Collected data
#####

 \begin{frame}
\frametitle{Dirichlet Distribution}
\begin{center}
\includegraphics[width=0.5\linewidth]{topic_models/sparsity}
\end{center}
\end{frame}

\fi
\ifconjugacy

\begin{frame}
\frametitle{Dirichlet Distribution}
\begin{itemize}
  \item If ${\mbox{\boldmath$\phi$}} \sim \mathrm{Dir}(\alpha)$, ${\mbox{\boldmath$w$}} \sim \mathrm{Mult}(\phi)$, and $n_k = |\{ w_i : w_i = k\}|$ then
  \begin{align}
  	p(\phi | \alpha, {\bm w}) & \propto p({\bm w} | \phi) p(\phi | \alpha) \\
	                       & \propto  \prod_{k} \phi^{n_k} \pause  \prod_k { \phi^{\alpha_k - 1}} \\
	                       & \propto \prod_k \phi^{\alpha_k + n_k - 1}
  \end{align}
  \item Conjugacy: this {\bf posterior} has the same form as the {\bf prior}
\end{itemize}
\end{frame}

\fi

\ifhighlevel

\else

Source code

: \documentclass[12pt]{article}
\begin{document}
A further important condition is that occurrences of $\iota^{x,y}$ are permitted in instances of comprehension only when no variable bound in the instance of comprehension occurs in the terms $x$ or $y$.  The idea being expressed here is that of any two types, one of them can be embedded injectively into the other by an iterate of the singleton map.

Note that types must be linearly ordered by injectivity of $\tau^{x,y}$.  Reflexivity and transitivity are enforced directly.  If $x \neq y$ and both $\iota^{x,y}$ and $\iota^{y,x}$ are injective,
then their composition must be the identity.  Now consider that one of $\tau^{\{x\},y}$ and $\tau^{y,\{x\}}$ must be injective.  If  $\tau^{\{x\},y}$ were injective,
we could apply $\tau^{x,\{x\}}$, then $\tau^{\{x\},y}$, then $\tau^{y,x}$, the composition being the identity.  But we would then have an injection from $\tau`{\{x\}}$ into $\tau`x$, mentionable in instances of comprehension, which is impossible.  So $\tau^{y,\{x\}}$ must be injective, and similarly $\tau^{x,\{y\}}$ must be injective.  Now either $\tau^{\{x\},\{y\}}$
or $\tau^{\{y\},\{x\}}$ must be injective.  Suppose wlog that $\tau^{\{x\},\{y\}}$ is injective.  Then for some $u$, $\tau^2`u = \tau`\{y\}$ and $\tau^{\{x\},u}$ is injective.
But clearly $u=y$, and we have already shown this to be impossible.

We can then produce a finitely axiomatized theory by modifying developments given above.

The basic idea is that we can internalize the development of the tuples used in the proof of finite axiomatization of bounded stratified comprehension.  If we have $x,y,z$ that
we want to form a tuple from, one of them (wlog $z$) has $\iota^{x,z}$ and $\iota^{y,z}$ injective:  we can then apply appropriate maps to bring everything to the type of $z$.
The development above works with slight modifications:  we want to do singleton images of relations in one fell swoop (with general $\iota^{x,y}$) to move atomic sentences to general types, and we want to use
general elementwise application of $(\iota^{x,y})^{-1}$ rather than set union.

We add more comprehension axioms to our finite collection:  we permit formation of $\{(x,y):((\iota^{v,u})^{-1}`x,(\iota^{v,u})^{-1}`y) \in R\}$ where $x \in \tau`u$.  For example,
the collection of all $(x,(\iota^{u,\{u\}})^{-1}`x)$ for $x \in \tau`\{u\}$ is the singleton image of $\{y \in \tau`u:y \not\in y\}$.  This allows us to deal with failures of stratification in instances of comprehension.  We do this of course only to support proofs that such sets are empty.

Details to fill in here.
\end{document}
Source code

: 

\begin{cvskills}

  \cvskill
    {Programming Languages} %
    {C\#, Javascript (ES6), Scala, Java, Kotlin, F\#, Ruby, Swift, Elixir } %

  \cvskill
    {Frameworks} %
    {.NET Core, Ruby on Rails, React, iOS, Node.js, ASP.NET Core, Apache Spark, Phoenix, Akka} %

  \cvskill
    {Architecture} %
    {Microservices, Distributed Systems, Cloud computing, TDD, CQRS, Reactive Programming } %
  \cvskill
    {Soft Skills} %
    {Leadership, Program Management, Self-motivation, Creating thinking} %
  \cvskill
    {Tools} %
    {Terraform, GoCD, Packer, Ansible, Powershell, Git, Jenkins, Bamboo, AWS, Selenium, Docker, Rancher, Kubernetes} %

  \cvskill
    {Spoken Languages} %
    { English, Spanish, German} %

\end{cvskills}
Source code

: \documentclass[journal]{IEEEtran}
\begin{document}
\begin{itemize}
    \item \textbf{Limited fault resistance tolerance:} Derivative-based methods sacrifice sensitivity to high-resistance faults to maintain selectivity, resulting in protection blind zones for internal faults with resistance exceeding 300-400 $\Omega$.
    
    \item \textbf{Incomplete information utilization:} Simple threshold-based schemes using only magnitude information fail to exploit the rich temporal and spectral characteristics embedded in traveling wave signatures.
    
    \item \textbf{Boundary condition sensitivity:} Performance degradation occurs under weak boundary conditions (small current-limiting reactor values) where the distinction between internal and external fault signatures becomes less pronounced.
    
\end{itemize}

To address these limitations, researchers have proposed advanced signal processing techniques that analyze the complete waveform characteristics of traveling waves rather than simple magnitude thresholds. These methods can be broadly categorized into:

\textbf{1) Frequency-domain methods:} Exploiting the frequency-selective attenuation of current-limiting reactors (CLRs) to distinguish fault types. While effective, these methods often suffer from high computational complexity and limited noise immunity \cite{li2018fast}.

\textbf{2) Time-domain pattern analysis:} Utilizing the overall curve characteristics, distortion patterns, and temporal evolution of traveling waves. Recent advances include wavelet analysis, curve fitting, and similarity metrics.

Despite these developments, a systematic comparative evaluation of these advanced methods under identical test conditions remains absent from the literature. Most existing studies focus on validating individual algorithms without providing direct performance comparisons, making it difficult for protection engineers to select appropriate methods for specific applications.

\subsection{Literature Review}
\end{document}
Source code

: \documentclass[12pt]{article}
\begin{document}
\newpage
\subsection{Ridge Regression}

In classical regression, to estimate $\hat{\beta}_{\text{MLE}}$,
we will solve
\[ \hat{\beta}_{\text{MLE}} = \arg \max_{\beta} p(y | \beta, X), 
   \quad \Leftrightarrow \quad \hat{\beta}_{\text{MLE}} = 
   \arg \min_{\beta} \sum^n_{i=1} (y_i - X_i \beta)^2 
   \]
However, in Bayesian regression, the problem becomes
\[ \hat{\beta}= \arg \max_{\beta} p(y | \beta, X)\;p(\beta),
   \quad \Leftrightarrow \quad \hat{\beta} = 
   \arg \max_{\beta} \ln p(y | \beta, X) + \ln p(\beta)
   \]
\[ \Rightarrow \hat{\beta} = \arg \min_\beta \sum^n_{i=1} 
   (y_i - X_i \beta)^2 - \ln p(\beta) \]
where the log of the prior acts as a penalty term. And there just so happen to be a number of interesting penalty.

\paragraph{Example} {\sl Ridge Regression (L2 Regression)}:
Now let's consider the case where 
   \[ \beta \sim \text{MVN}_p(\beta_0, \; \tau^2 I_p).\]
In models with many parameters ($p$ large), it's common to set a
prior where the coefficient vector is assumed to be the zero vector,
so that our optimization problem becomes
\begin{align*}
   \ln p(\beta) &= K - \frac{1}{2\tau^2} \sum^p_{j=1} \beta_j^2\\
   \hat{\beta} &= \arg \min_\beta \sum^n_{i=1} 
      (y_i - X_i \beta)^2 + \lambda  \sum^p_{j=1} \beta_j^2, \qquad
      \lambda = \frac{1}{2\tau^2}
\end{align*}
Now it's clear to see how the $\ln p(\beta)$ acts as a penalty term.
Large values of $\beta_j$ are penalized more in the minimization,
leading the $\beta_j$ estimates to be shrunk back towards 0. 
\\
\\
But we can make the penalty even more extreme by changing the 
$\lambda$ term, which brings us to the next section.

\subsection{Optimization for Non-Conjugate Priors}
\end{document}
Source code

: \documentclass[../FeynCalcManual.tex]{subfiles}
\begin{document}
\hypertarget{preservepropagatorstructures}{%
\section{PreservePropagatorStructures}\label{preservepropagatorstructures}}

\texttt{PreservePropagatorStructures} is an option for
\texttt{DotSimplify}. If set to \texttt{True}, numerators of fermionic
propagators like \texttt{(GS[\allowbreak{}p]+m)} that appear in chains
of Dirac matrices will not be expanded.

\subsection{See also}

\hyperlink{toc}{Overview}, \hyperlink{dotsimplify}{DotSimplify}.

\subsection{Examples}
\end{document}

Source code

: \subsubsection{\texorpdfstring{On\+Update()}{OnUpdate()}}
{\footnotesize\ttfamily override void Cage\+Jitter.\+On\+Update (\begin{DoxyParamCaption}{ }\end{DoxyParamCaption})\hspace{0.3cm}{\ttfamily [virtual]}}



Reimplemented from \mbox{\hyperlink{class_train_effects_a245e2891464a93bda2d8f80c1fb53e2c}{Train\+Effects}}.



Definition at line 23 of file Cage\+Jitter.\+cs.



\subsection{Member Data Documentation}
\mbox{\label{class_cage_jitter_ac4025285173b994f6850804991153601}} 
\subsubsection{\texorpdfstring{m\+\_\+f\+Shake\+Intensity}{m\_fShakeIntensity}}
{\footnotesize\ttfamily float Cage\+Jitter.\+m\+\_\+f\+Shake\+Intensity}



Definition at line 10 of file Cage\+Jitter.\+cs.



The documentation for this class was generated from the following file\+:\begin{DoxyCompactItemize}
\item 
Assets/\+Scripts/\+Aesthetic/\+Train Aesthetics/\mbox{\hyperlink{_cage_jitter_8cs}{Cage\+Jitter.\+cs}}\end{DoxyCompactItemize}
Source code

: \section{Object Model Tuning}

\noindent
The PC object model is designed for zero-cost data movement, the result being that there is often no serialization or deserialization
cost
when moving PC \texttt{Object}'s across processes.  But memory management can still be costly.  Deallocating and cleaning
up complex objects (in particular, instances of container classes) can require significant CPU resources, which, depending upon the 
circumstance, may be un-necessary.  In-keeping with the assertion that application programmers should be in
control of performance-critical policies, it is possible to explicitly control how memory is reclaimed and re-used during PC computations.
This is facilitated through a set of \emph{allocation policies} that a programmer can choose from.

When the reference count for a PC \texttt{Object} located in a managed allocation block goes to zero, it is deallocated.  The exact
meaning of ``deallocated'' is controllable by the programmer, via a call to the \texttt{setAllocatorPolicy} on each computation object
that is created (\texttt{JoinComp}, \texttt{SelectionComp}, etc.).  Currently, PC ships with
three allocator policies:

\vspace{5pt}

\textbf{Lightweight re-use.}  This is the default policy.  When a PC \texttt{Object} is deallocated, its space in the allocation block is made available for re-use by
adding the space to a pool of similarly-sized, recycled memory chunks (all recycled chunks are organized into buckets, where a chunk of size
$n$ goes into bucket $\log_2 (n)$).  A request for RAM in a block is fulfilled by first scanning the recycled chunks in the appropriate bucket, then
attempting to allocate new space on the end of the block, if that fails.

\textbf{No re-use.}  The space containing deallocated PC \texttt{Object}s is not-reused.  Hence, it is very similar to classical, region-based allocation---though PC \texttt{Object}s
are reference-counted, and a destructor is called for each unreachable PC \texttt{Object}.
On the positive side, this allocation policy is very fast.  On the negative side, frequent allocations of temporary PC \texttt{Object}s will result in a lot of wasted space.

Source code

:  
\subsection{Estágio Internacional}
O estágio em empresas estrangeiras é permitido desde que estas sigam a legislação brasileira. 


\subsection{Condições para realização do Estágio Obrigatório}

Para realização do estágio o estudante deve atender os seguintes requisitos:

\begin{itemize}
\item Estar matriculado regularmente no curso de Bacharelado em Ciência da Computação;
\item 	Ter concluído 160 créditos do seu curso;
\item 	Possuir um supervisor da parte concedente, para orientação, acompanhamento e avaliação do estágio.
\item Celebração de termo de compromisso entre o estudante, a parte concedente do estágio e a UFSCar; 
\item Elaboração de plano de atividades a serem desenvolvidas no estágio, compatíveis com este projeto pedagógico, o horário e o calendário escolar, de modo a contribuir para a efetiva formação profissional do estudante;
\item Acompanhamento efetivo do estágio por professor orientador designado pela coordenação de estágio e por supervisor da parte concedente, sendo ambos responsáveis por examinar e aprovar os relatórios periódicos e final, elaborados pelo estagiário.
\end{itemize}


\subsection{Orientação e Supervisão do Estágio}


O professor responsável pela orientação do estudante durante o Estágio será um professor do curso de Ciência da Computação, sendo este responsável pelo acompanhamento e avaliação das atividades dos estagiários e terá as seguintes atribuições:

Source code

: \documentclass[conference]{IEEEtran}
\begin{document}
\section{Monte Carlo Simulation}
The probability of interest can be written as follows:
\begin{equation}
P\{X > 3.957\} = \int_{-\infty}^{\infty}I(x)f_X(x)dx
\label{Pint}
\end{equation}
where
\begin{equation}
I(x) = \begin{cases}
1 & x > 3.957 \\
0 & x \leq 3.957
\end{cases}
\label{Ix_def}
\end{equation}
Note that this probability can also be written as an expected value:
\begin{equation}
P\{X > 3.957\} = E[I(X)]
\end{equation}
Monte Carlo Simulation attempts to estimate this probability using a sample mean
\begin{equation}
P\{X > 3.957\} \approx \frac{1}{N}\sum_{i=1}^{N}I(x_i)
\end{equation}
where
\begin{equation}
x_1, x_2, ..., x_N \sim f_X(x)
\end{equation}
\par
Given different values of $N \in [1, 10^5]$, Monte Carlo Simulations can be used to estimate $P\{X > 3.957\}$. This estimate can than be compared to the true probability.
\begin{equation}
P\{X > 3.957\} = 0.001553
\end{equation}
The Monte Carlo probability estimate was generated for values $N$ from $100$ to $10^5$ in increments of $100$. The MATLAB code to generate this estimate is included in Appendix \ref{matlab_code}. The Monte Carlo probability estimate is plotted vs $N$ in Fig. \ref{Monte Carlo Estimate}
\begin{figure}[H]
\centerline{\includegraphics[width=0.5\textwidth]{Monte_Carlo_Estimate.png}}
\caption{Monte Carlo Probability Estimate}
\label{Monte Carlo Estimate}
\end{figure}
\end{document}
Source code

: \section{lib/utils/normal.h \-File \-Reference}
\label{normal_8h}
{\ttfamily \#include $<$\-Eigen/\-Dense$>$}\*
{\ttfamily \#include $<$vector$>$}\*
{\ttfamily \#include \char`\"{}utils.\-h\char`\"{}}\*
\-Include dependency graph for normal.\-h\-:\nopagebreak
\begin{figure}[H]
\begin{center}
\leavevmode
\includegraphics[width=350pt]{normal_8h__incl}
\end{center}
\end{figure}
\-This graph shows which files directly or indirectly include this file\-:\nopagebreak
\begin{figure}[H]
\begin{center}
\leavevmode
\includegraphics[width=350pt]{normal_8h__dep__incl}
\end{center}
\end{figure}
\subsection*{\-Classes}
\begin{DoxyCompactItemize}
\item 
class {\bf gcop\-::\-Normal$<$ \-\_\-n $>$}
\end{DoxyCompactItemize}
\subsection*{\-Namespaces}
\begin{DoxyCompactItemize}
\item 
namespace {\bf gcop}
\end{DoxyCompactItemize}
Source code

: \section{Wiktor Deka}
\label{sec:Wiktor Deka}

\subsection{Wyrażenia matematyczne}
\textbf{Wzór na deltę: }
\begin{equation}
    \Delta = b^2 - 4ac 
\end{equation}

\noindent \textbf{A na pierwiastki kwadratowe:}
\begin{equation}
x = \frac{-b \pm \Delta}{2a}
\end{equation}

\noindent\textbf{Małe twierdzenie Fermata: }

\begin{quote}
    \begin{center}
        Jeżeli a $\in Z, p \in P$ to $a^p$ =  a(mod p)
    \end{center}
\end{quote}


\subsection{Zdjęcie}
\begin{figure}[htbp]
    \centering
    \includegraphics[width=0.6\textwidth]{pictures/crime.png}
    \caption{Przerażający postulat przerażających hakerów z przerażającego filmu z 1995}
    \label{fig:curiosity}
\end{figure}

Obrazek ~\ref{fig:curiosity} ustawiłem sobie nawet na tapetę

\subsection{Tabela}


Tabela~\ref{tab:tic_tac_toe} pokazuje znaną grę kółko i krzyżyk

#####

* **Your instructions**: Return every line from the entries above that includes the word "IEEEtran".

* **Exercise output**:
: \documentclass[journal]{IEEEtran}
: \documentclass[conference]{IEEEtran}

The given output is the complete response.